University exams had their fair share of casualties. We used to call these perennial students. They never graduated into the world of work just because they could not pass the impregnable (for them) barrier of the exam. Some never finished college like Dambudzo Marechera who I met as a high school student while visiting the UZ in 1983 and I thought he was a professor or something.

Later as a university student, I was to regularly bump into him at Harare’s Oasis Hotel or the Students’ Union concluding that this dude was either too intelligent for varsity or totally whack. I later concluded he was the latter. I was advised not to become too friendly because he had the tendency to come uninvited to one’s room and stay for good.

Sure it would have been good to have a celebrated author squatting in my room. But it was another thing having to share my shoes and underwear with him. Sure fame comes with a price, particularly when he attempted to burn down New College, Oxford. Now if you hate exams, that’s one sure way of avoiding them. Torching the university… But don’t quote me.

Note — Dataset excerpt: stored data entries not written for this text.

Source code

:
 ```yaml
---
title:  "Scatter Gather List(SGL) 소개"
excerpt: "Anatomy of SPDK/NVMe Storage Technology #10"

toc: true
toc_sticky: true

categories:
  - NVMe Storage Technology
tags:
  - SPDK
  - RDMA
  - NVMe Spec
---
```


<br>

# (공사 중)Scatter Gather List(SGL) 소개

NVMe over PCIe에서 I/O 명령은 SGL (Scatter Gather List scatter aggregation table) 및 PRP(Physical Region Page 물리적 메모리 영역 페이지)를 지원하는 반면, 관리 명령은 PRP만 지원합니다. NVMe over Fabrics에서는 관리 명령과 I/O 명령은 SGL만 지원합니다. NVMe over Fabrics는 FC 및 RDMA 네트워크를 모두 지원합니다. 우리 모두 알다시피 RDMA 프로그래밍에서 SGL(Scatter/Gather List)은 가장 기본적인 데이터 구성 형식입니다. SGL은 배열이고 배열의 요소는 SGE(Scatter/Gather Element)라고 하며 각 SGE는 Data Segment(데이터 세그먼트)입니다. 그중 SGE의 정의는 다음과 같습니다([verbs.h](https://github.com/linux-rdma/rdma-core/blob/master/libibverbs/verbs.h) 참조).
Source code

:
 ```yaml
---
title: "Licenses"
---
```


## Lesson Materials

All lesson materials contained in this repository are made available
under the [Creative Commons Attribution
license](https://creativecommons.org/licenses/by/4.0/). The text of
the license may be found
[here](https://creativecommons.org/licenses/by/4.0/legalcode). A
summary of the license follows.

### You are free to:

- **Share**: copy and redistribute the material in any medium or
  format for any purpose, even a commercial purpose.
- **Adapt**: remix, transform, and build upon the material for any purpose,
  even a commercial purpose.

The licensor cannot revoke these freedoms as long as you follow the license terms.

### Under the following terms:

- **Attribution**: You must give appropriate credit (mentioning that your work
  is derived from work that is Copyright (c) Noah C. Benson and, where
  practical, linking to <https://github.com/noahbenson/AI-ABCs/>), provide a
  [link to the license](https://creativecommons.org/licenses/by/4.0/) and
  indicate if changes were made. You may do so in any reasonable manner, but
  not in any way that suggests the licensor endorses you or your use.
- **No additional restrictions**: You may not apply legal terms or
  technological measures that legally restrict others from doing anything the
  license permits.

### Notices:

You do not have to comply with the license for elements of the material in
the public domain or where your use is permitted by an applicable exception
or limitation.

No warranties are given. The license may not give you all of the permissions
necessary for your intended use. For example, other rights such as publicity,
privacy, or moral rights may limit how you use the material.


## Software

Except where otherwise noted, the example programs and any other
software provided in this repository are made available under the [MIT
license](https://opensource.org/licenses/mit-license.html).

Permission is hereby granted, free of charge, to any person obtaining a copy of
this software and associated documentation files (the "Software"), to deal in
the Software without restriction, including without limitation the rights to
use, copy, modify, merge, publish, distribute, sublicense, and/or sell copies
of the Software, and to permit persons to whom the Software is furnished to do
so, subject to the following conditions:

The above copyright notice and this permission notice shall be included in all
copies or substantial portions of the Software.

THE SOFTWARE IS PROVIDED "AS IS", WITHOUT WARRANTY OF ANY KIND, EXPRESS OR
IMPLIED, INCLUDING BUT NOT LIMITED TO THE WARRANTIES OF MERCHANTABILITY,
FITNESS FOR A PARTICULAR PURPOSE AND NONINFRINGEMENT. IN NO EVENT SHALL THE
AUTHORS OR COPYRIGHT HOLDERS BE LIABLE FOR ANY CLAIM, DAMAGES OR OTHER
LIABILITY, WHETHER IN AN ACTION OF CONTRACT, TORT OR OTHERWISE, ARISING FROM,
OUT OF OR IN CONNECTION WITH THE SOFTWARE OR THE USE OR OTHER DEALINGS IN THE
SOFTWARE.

To cut a long story short, I passed university true to the adage: “We drink daily and pass annually!” And I am not proud of that. The moral of the story is simply that one does not have to go to extremes to pass an exam… any exam because it won’t work.

You may obtain leaked exam papers, or go to extreme of smuggling information into the exam room. No matter what you do, one thing is pretty certain. Examinations are touted as a necessary evil. You just have to live with that fact.